The Toronto smart city project by Alphabet is a modern infrastructure project and totally makes sense that they follow PPP model for payments. Why do people here think it is a bad idea? IMO, it is a win-win for both Toronto & Alphabet.

> Why do people here think it is a bad idea?

Because in the US, is is not a proven model. The vast majority of public-private partnerships really end up being "public eats the costs, but private entities win all the benefits". It's gotten to the point that the mere existence of the phrase "public-private partnership" is a red flag that something corrupt is happening. (If it was a good faith effort and all above board, then it would all be done publicly in the first place).

> it saves govts. from spending large money upfront and not only ensures that private corporations finish the projects but also makes them liable for quality as they are liable for future maintenance.

Sure, but it usually accomplishes this by transferring some amount of public assets over to the private corporation in the process, which is a net loss for everyone. It's a backhanded way of looting the public's funds under the veneer of "progress" and "cooperation".

Or for a simple analogy, public-private partnerships are usually the governmental version of a reverse mortgage.

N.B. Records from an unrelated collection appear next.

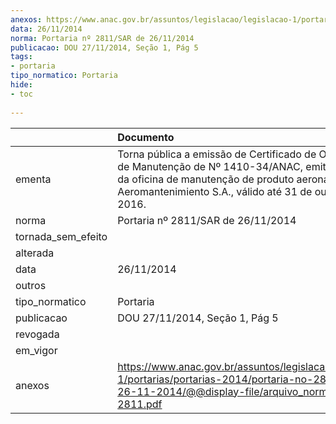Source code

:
 ```yaml
---
anexos: https://www.anac.gov.br/assuntos/legislacao/legislacao-1/portarias/portarias-2014/portaria-no-2811-sar-de-26-11-2014/@@display-file/arquivo_norma/PA2014-2811.pdf
data: 26/11/2014
norma: Portaria nº 2811/SAR de 26/11/2014
publicacao: DOU 27/11/2014, Seção 1, Pág 5
tags:
- portaria
tipo_normatico: Portaria
hide: 
- toc 
 
---
```


|                    | Documento                                                                                                                                                                                                          |
|:-------------------|:-------------------------------------------------------------------------------------------------------------------------------------------------------------------------------------------------------------------|
| ementa             | Torna pública a emissão de Certificado de Organização de Manutenção de Nº 1410-34/ANAC, emitido em favor da oficina de manutenção de produto aeronáutico Aeromantenimiento S.A., válido até 31 de outubro de 2016. |
| norma              | Portaria nº 2811/SAR de 26/11/2014                                                                                                                                                                                 |
| tornada_sem_efeito |                                                                                                                                                                                                                    |
| alterada           |                                                                                                                                                                                                                    |
| data               | 26/11/2014                                                                                                                                                                                                         |
| outros             |                                                                                                                                                                                                                    |
| tipo_normatico     | Portaria                                                                                                                                                                                                           |
| publicacao         | DOU 27/11/2014, Seção 1, Pág 5                                                                                                                                                                                     |
| revogada           |                                                                                                                                                                                                                    |
| em_vigor           |                                                                                                                                                                                                                    |
| anexos             | https://www.anac.gov.br/assuntos/legislacao/legislacao-1/portarias/portarias-2014/portaria-no-2811-sar-de-26-11-2014/@@display-file/arquivo_norma/PA2014-2811.pdf                                                  |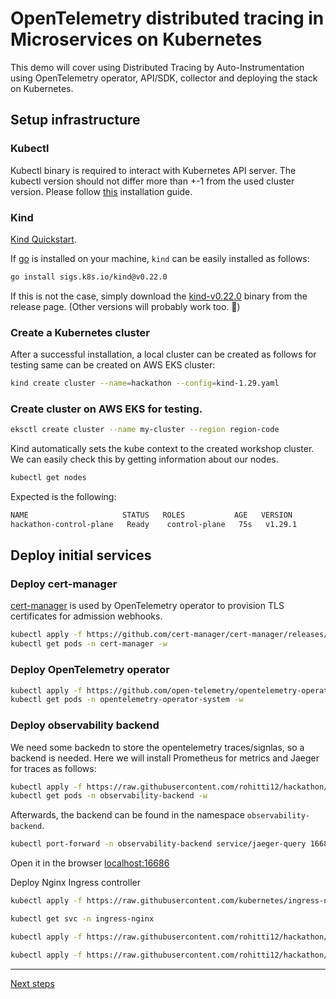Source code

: # OpenTelemetry distributed tracing in Microservices on Kubernetes 


This demo will cover using Distributed Tracing by Auto-Instrumentation using OpenTelemetry operator, API/SDK, collector
and deploying the stack on Kubernetes. 



## Setup infrastructure

### Kubectl

Kubectl binary is required to interact with Kubernetes API server. The kubectl version should not differ more than +-1 from the used cluster version. Please follow [this](https://kubernetes.io/docs/tasks/tools/install-kubectl-linux/#install-kubectl-binary-with-curl-on-linux) installation guide.

### Kind

[Kind Quickstart](https://kind.sigs.k8s.io/docs/user/quick-start/).

If [go](https://go.dev/) is installed on your machine, `kind` can be easily installed as follows:

```bash
go install sigs.k8s.io/kind@v0.22.0
```

If this is not the case, simply download the [kind-v0.22.0](https://github.com/kubernetes-sigs/kind/releases/tag/v0.22.0) binary from the release page. (Other versions will probably work too. :cowboy_hat_face:)

### Create a Kubernetes cluster

After a successful installation, a local cluster can be created as follows for testing same can be created on AWS EKS cluster:

```bash
kind create cluster --name=hackathon --config=kind-1.29.yaml
```

### Create cluster on AWS EKS for testing.

```bash
eksctl create cluster --name my-cluster --region region-code
```

Kind automatically sets the kube context to the created workshop cluster. We can easily check this by getting information about our nodes.

```bash
kubectl get nodes
```
Expected is the following:

```bash
NAME                     STATUS   ROLES           AGE   VERSION
hackathon-control-plane   Ready    control-plane   75s   v1.29.1
```



## Deploy initial services

### Deploy cert-manager

[cert-manager](https://cert-manager.io/docs/) is used by OpenTelemetry operator to provision TLS certificates for admission webhooks.

```bash
kubectl apply -f https://github.com/cert-manager/cert-manager/releases/download/v1.11.0/cert-manager.yaml
kubectl get pods -n cert-manager -w 
```

### Deploy OpenTelemetry operator

```bash
kubectl apply -f https://github.com/open-telemetry/opentelemetry-operator/releases/download/v0.94.0/opentelemetry-operator.yaml
kubectl get pods -n opentelemetry-operator-system -w  
```

### Deploy observability backend

We need some backedn to store the opentelemetry traces/signlas, so a backend is needed. Here we will install Prometheus for metrics and Jaeger for traces as follows:

```bash
kubectl apply -f https://raw.githubusercontent.com/rohitti12/hackathon/refs/heads/main/backend/01-backend.yaml
kubectl get pods -n observability-backend -w 
```

Afterwards, the backend can be found in the namespace `observability-backend`. 

```bash
kubectl port-forward -n observability-backend service/jaeger-query 16686:16686
```

Open it in the browser [localhost:16686](http://localhost:16686/)

Deploy Nginx Ingress controller

```bash
kubectl apply -f https://raw.githubusercontent.com/kubernetes/ingress-nginx/controller-v1.12.0-beta.0/deploy/static/provider/aws/deploy.yaml
```

```bash
kubectl get svc -n ingress-nginx
```

```bash
kubectl apply -f https://raw.githubusercontent.com/rohitti12/hackathon/refs/heads/main/backend/jaeger-ing.yaml
```

```bash
kubectl apply -f https://raw.githubusercontent.com/rohitti12/hackathon/refs/heads/main/backend/frontend-ing.yaml
```
---

[Next steps](./02-tracing-introduction.md)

I think you're right. PPP model works when the Government doesn't have avenues of raising funds. In less developed countries, Governments often cannot raise money by imposing taxes or issuing bonds (or they can't to the tune required to fund such things). In wealthier nations, the funding is usually not an issue, the Governments are well functioning. I agree with you that these projects must be scrutinized very closely.

The fundamental problem of any PPP is that a lot can go wrong or change in 20, 50 years. It's impossible to predict and anticipate future economic climate so both parts try to setup adversarial contracts where they are protected as much as possible.

On the other hand, a private partner can always fold, go bankrupt, etc. while the state isn't going anywhere and it's obliged by law to abide by it's commitments. So this asymmetry almost guarantees a strong survivor bias towards very bad deals for the public.

Except when everything goes exactly to plan for decades, PPPs tend to either fail or be detrimental to the public, by their innate nature. If we bring a bit of corruption into discussion in the initial tender phase, you get the full picture.

After looking at the way public infra projects like the high speed train projects in California are managed, I am not sure how one can say that public only infra projects are proven to be successful

This would be in Canada, so we should see how Canada handles PPPs:


Amazing that the 407 is used as an example. The government spent, inflation adjusted, over $100B to acquire the land and then build the highway. The cost was for the public.

Then they leased it to a private consortium for 99 years for $3B, claiming that it was a win because it "cost" $1.5B to build. That consortium has since made a windfall charging ludicrous toll fees -- the public pays again -- privatizing the profits.

PPP is overwhelmingly a sign of a bad deal. Where politicians trying to get a short term "win" end up costing ratepayers multiples.

PPP: Privitize the profit and socialize the cost. Sidewalk labs can take a long walk off my short Queen's Quay pier.

Yes. Let corporations in to cannibalize and strip-mine the public commons (common-wealth) with perverse incentives and gamify things too important the government should be doing.

Btw, do you ever watch TRNN or Economic Update?

Add in another horrible example of privatization in Canada, Ontario's Hydro One power company.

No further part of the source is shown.